Sun Yat-sen University Cancer Center, the State Key Laboratory of Oncology in South China, Collaborative Innovation Center for Cancer Medicine, Guangdong Key Laboratory of Nasopharyngeal Carcinoma Diagnosis and Therapy, Center for Precision Medicine of Sun Yat-sen University, Guangzhou, P.R. China.
Department of Radiation Oncology, Sun Yat-sen University Cancer Center, Guangzhou, P.R. China.
Clin Cancer Res. 2022 Oct 14;28(20):4521-4535. doi: 10.1158/1078-0432.CCR-22-0991.
Cisplatin-based chemotherapy effectively improves the distant-metastasis control in nasopharyngeal carcinoma (NPC), but approximately 30% of patients develop treatment failure due to chemoresistance.
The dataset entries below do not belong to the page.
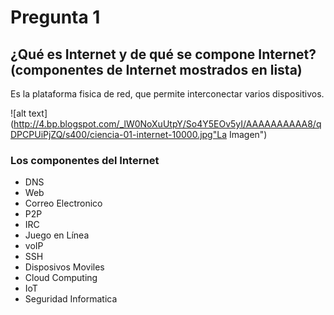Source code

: # Pregunta 1
## ¿Qué es Internet y de qué se compone Internet? (componentes de Internet mostrados en lista)
Es la plataforma fisica de red, que permite interconectar varios dispositivos. 

![alt 
text](http://4.bp.blogspot.com/_lW0NoXuUtpY/So4Y5EOv5yI/AAAAAAAAAA8/qDPCPUiPjZQ/s400/ciencia-01-internet-10000.jpg"La 
Imagen")


### Los componentes del Internet
* DNS
* Web
* Correo Electronico
* P2P
* IRC
* Juego en Línea
* voIP
* SSH
* Disposivos Moviles
* Cloud Computing
* IoT
* Seguridad Informatica


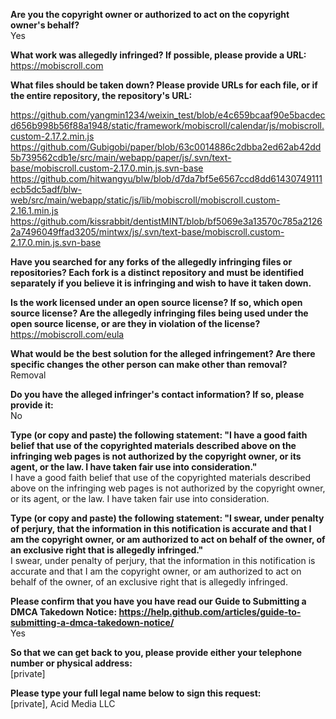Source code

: **Are you the copyright owner or authorized to act on the copyright owner's behalf?**  
Yes

**What work was allegedly infringed? If possible, please provide a URL:**  
https://mobiscroll.com

**What files should be taken down? Please provide URLs for each file, or if the entire repository, the repository's URL:**  

https://github.com/yangmin1234/weixin_test/blob/e4c659bcaaf90e5bacdecd656b998b56f88a1948/static/framework/mobiscroll/calendar/js/mobiscroll.custom-2.17.2.min.js
https://github.com/Gubigobi/paper/blob/63c0014886c2dbba2ed62ab42dd5b739562cdb1e/src/main/webapp/paper/js/.svn/text-base/mobiscroll.custom-2.17.0.min.js.svn-base
https://github.com/hitwangyu/blw/blob/d7da7bf5e6567ccd8dd61430749111ecb5dc5adf/blw-web/src/main/webapp/static/js/lib/mobiscroll/mobiscroll.custom-2.16.1.min.js
https://github.com/kissrabbit/dentistMINT/blob/bf5069e3a13570c785a21262a7496049ffad3205/mintwx/js/.svn/text-base/mobiscroll.custom-2.17.0.min.js.svn-base

**Have you searched for any forks of the allegedly infringing files or repositories? Each fork is a distinct repository and must be identified separately if you believe it is infringing and wish to have it taken down.**  

**Is the work licensed under an open source license? If so, which open source license? Are the allegedly infringing files being used under the open source license, or are they in violation of the license?**  
https://mobiscroll.com/eula

**What would be the best solution for the alleged infringement? Are there specific changes the other person can make other than removal?**  
Removal

**Do you have the alleged infringer's contact information? If so, please provide it:**  
No

**Type (or copy and paste) the following statement: "I have a good faith belief that use of the copyrighted materials described above on the infringing web pages is not authorized by the copyright owner, or its agent, or the law. I have taken fair use into consideration."**  
I have a good faith belief that use of the copyrighted materials described above on the infringing web pages is not authorized by the copyright owner, or its agent, or the law. I have taken fair use into consideration.

**Type (or copy and paste) the following statement: "I swear, under penalty of perjury, that the information in this notification is accurate and that I am the copyright owner, or am authorized to act on behalf of the owner, of an exclusive right that is allegedly infringed."**  
I swear, under penalty of perjury, that the information in this notification is accurate and that I am the copyright owner, or am authorized to act on behalf of the owner, of an exclusive right that is allegedly infringed.

**Please confirm that you have you have read our Guide to Submitting a DMCA Takedown Notice: https://help.github.com/articles/guide-to-submitting-a-dmca-takedown-notice/**  
Yes

**So that we can get back to you, please provide either your telephone number or physical address:**  
[private]  

**Please type your full legal name below to sign this request:**  
[private], Acid Media LLC
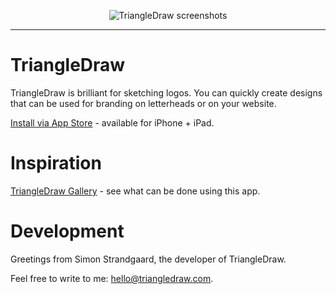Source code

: <p align="center">
<img src="Source/Documentation/triangledraw_screenshots.png" alt="TriangleDraw screenshots"/>
</p>

---

# TriangleDraw

TriangleDraw is brilliant for sketching logos. You can quickly create designs 
that can be used for branding on letterheads or on your website.

[Install via App Store](https://apps.apple.com/app/id1453533043) - available for iPhone + iPad.


# Inspiration

[TriangleDraw Gallery](https://github.com/triangledraw/TriangleDraw-Gallery) - see what can be done using this app.


# Development

Greetings from Simon Strandgaard, the developer of TriangleDraw.

Feel free to write to me: [hello@triangledraw.com](mailto:hello@triangledraw.com).
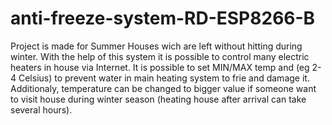 # anti-freeze-system-RD-ESP8266-B
  Project is made for Summer Houses wich are left without hitting during winter.   With the help of this system it is possible to control many electric heaters in house   via Internet. It is possible to set MIN/MAX temp and (eg 2-4 Celsius) to prevent water in   main heating system to frie and damage it.    Additionaly, temperature can be changed to bigger value if someone want to visit house during   winter season (heating house after arrival can take several hours).
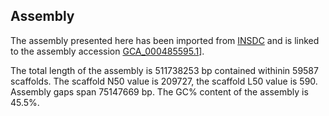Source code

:**Assembly**
--------

The assembly presented here has been imported from [INSDC](http://www.insdc.org) and is linked to the assembly accession [GCA\_000485595.1](http://www.ebi.ac.uk/ena/data/view/GCA_000485595.1)].

The total length of the assembly is 511738253 bp contained withinin 59587 scaffolds.
The scaffold N50 value is 209727, the scaffold L50 value is 590.
Assembly gaps span 75147669 bp. The GC% content of the assembly is 45.5%.
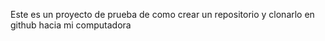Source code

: Este es un proyecto de prueba de como crear un repositorio y clonarlo en github hacia mi computadora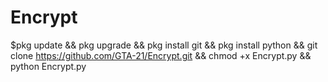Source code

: # Encrypt

$pkg update && pkg upgrade && pkg install git && pkg install python && git clone https://github.com/GTA-21/Encrypt.git && chmod +x Encrypt.py && python Encrypt.py  

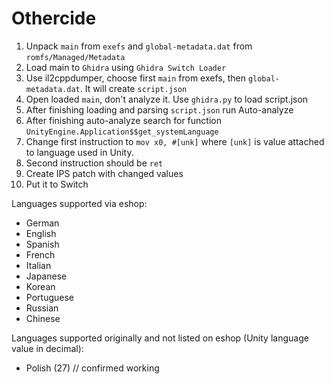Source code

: # Othercide

1. Unpack `main` from `exefs` and `global-metadata.dat` from `romfs/Managed/Metadata`
2. Load main to `Ghidra` using `Ghidra Switch Loader`
3. Use il2cppdumper, choose first `main` from exefs, then `global-metadata.dat`. It will create `script.json`
4. Open loaded `main`, don't analyze it. Use `ghidra.py` to load script.json
5. After finishing loading and parsing `script.json` run Auto-analyze
6. After finishing auto-analyze search for function `UnityEngine.Application$$get_systemLanguage`
7. Change first instruction to `mov x0, #[unk]` where `[unk]` is value attached to language used in Unity.
8. Second instruction should be `ret`
9. Create IPS patch with changed values
10. Put it to Switch

Languages supported via eshop:
- German
- English
- Spanish
- French
- Italian
- Japanese
- Korean
- Portuguese
- Russian
- Chinese

Languages supported originally and not listed on eshop (Unity language value in decimal):
- Polish (27) // confirmed working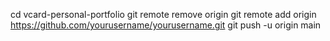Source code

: cd vcard-personal-portfolio
git remote remove origin
git remote add origin https://github.com/yourusername/yourusername.git
git push -u origin main

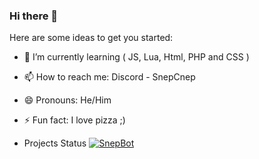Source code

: ### Hi there 👋


Here are some ideas to get you started:

- 🌱 I’m currently learning ( JS, Lua, Html, PHP and CSS )
- 📫 How to reach me: Discord - SnepCnep
- 😄 Pronouns: He/Him
- ⚡ Fun fact: I love pizza ;)

- Projects Status
[![SnepBot](https://github.com/SnepCnep/DiscordBot/actions/workflows/node.js.yml/badge.svg?branch=main)](https://github.com/SnepCnep/DiscordBot/actions/workflows/node.js.yml)
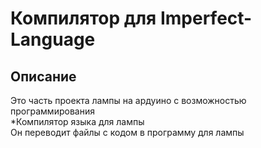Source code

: # Компилятор для Imperfect-Language
## Описание
Это часть проекта лампы на ардуино с возможностью программирования  
*Компилятор языка для лампы  
Он переводит файлы с кодом в программу для лампы
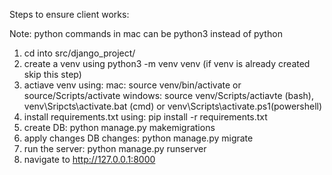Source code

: 


Steps to ensure client works:

Note: python commands in mac can be python3 instead of python

1. cd into src/django_project/
2. create a venv using python3 -m venv venv (if venv is already created skip this step)
3. actiave venv using:
    mac: source venv/bin/activate or source/Scripts/activate
    windows: source venv/Scripts/actiavte (bash), venv\Sripcts\activate.bat (cmd) or venv\Scripts\activate.ps1(powershell)
4. install requirements.txt using:
    pip install -r requirements.txt
5. create DB:
    python manage.py makemigrations
6. apply changes DB changes:
    python manage.py migrate
7. run the server:
    python manage.py runserver
8. navigate to http://127.0.0.1:8000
However, the underlying mechanisms remain poorly understood.
Circular RNA (circRNA) sequencing data were used to identify metastasis-specific circRNAs and the expression of circIPO7 was validated in NPC tissues as well as NPC cell lines by qRT-PCR. The whole transcriptional profile upon circIPO7 knockdown was applied to explore the biological function and regulatory mechanism, which were further confirmed by in vitro and in vivo metastasis/chemosensitivity assays. We also evaluated the value of circIPO7 expression in predicting NPC metastasis and cisplatin chemoresistance by analyzing a cohort of 183 NPC patients.
In this study, circIPO7, a novel circRNA, is found to be specifically overexpressed in NPC patients with distant metastasis. Knockdown of circIPO7 in NPC cells suppresses their metastasis and increases sensitivity to cisplatin treatment in vitro and in vivo. Mechanistically, circIPO7 binds to Y-box binding protein-1 (YBX1) protein in the cytoplasm and facilitates its phosphorylation at serine 102 (p-YBX1S102) by the kinase AKT, which further promotes YBX1 nuclear translocation and activates FGFR1, TNC, and NTRK1 transcription. Clinically, higher circIPO7 expression indicates unfavorable distant metastasis-free survival in NPC patients given cisplatin-based chemotherapy.
Altogether, this study identifies oncogenic circIPO7 as a prognostic marker after cisplatin-based chemotherapy and as a potential therapeutic target for overcoming metastasis and chemoresistance in NPC.
基于顺铂的化疗可有效改善鼻咽癌(NPC)的远处转移控制,但约 30%的患者因化疗耐药而治疗失败。然而,其潜在机制仍知之甚少。
使用环状 RNA(circRNA)测序数据来鉴定转移特异性 circRNA,并通过 qRT-PCR 验证 circIPO7 在 NPC 组织和 NPC 细胞系中的表达。在 circIPO7 敲低后,进行全转录组分析以探索其生物学功能和调控机制,并通过体外和体内转移/化疗敏感性测定进一步验证。我们还通过分析 183 名 NPC 患者的队列来评估 circIPO7 表达在预测 NPC 转移和顺铂化疗耐药性方面的价值。
在这项研究中,发现一种新型环状 RNA circIPO7 在有远处转移的 NPC 患者中特异性过表达。在 NPC 细胞中敲低 circIPO7 可抑制其转移,并增加体外和体内对顺铂治疗的敏感性。在机制上,circIPO7 在细胞质中与 Y 框结合蛋白-1(YBX1)蛋白结合,并通过 AKT 激酶促进其丝氨酸 102 磷酸化(p-YBX1S102),进而促进 YBX1 核转位并激活 FGFR1、TNC 和 NTRK1 转录。临床上,circIPO7 表达较高的 NPC 患者接受基于顺铂的化疗后,无远处转移生存预后较差。
总之,本研究确定致癌性 circIPO7 是基于顺铂化疗后的预后标志物,也是克服 NPC 转移和化疗耐药的潜在治疗靶点。